Claro que em “Morro da favela” há traficantes e “bicheiros” (Seu Luisinho, o pai de Hora, desde logo), que hesitam entre uma vida honesta e o crime (e, nesse caso, entre ser criminoso com ou sem consciência social). Claro que há raides policiais e violência, toda ela injusta. Claro que há uma vida comunitária intensa. Claro que há sonhos de ir mais longe. O que não existe é uma análise histórico-económico-sociológica muito profunda de como e porquê. As personagens de “Morro da favela” sabem bem aonde moram, mas valem por si mesmas; se representam alguma coisa fazem-no, não por causa da sua vida diária, mas para além dela. E fazem-no sobretudo na cabeça de cada leitor, de acordo com as suas espectativas.
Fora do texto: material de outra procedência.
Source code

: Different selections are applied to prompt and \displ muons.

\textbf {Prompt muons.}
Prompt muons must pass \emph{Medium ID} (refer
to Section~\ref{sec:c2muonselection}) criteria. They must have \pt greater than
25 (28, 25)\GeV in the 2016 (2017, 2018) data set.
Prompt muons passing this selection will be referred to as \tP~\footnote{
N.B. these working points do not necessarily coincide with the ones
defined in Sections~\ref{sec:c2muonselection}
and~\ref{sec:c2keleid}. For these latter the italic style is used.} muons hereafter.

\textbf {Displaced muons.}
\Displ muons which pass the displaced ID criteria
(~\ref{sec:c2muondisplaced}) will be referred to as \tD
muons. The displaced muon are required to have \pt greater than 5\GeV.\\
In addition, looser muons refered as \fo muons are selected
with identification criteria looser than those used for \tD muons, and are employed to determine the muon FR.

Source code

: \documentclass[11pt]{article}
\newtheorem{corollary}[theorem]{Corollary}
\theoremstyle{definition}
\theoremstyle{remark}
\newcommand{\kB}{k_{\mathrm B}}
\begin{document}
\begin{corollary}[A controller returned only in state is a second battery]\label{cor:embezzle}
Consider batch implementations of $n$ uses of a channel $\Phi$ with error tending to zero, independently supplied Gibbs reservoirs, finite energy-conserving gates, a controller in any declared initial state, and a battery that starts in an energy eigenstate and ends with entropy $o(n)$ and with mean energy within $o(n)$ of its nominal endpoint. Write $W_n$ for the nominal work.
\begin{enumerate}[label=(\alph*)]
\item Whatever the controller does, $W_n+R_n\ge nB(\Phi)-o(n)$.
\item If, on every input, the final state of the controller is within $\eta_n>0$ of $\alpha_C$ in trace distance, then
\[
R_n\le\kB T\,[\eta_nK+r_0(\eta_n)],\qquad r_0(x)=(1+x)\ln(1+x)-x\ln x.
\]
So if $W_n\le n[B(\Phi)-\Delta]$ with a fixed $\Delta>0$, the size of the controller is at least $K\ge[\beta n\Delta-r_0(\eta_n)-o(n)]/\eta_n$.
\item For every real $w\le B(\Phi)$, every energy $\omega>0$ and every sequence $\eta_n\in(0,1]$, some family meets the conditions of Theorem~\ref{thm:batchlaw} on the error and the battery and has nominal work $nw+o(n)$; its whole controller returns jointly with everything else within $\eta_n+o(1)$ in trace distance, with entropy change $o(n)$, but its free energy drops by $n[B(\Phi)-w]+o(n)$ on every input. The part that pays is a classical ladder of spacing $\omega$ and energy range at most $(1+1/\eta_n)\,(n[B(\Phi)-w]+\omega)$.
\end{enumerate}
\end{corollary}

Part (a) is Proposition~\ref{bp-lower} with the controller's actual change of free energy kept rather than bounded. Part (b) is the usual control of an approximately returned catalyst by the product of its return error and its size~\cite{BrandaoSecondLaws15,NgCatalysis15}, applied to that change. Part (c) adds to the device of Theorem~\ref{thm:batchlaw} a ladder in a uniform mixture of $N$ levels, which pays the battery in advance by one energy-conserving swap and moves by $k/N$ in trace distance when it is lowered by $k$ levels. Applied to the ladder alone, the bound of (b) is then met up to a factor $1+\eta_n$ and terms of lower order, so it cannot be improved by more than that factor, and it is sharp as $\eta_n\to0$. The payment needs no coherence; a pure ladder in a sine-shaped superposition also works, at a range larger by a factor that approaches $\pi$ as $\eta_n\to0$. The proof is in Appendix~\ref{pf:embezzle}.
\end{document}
Apostar cirurgicamente em algumas figuras e aspetos menos focados (a violência doméstica, por exemplo) foi uma boa escolha de André Diniz, com o inevitável reverso da medalha de nem todos os intervenientes disporem do mesmo tempo para crescerem enquanto personagens, e por isso algumas motivações pessoais de “Morro da favela” se perdem um pouco no retrato coletivo.
Também é possível que esse fosse o objetivo último, potenciado por uma aposta gráfica de risco, com o mesma capacidade de prender e distrair. Num mundo que não parece linear André Diniz escolhe um registo a preto e branco de contrastes absolutos, utilizando um desenho geométrico que lembra sombras chinesas. A questão é que, se a opção cria um ambiente único, teatral e quase hipnótico, o custo é uma individualização nem sempre conseguida de personagens. Há figuras que por vezes se perdem, no desenho como na favela. Indiretamente assinalando o seu poder enquanto organismo urbano complexo e autónomo, passível de ser classificado de muitas maneiras, desde um pretexto a um modo de vida. São de facto muitas as coisas que a HQ “Morro da favela” trás para a discussão, de uma forma muito eficaz. É o que se pede de um livro.
Morro da favela. Argumento e desenhos de André Diniz. Polvo, 150 pp., 16,85 Euros.